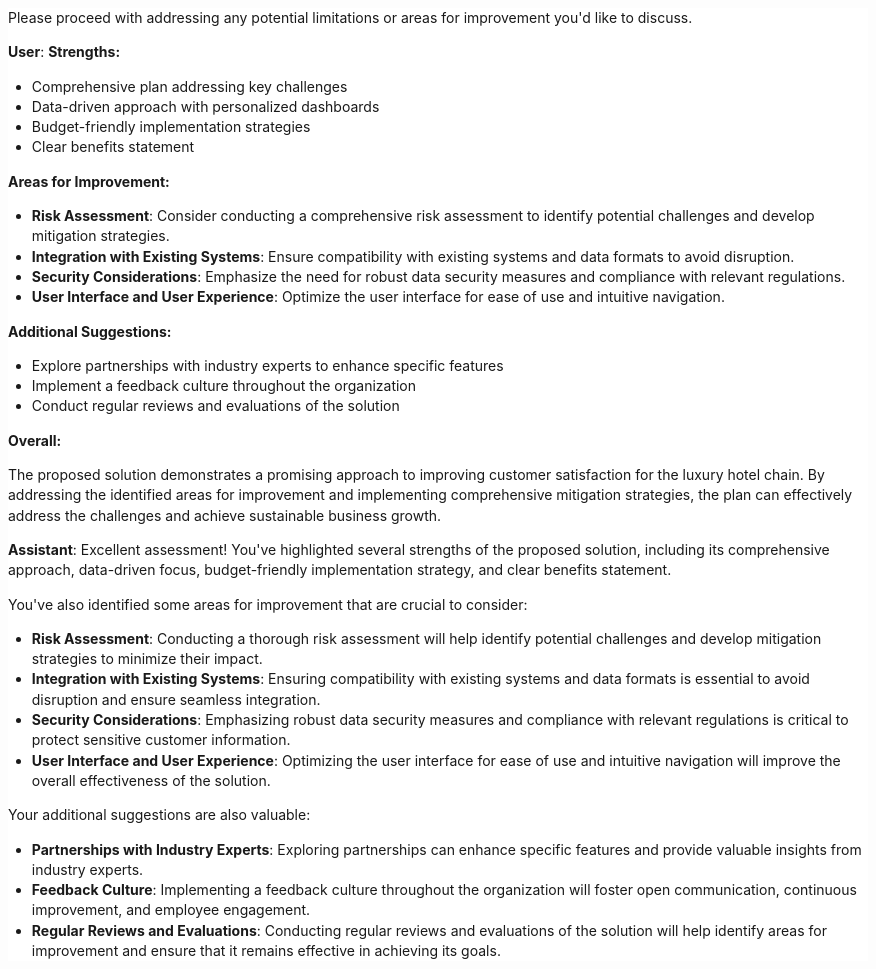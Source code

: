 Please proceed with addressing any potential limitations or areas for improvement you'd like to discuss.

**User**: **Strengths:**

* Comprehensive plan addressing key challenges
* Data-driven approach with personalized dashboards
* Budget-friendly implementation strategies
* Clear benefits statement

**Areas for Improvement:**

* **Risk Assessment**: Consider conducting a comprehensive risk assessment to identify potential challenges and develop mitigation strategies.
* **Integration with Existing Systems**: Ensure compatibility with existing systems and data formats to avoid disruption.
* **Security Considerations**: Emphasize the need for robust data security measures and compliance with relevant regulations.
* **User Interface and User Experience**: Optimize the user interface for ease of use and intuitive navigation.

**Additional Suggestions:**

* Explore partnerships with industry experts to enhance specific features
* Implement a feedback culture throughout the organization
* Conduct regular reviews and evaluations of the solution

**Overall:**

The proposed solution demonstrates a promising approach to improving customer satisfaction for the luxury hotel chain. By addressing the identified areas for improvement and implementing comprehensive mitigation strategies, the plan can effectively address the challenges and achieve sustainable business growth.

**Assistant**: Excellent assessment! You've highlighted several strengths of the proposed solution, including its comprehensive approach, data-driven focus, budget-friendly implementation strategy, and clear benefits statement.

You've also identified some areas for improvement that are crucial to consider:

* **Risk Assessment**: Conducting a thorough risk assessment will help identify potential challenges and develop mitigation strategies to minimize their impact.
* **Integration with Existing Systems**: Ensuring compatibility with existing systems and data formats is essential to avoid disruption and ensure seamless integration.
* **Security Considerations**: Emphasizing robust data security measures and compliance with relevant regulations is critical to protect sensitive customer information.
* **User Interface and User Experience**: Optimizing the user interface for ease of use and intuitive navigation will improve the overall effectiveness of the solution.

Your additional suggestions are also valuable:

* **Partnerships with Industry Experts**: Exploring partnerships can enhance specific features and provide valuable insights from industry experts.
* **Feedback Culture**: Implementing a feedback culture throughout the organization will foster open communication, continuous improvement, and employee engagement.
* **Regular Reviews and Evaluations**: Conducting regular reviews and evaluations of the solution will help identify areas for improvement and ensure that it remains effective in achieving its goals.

....................

> [EXERCISE BRIEF]: Which of the lines above hold the word "identify"? Copy each one.

> [EXERCISE OUTPUT]:
* **Risk Assessment**: Consider conducting a comprehensive risk assessment to identify potential challenges and develop mitigation strategies.
* **Risk Assessment**: Conducting a thorough risk assessment will help identify potential challenges and develop mitigation strategies to minimize their impact.
* **Regular Reviews and Evaluations**: Conducting regular reviews and evaluations of the solution will help identify areas for improvement and ensure that it remains effective in achieving its goals.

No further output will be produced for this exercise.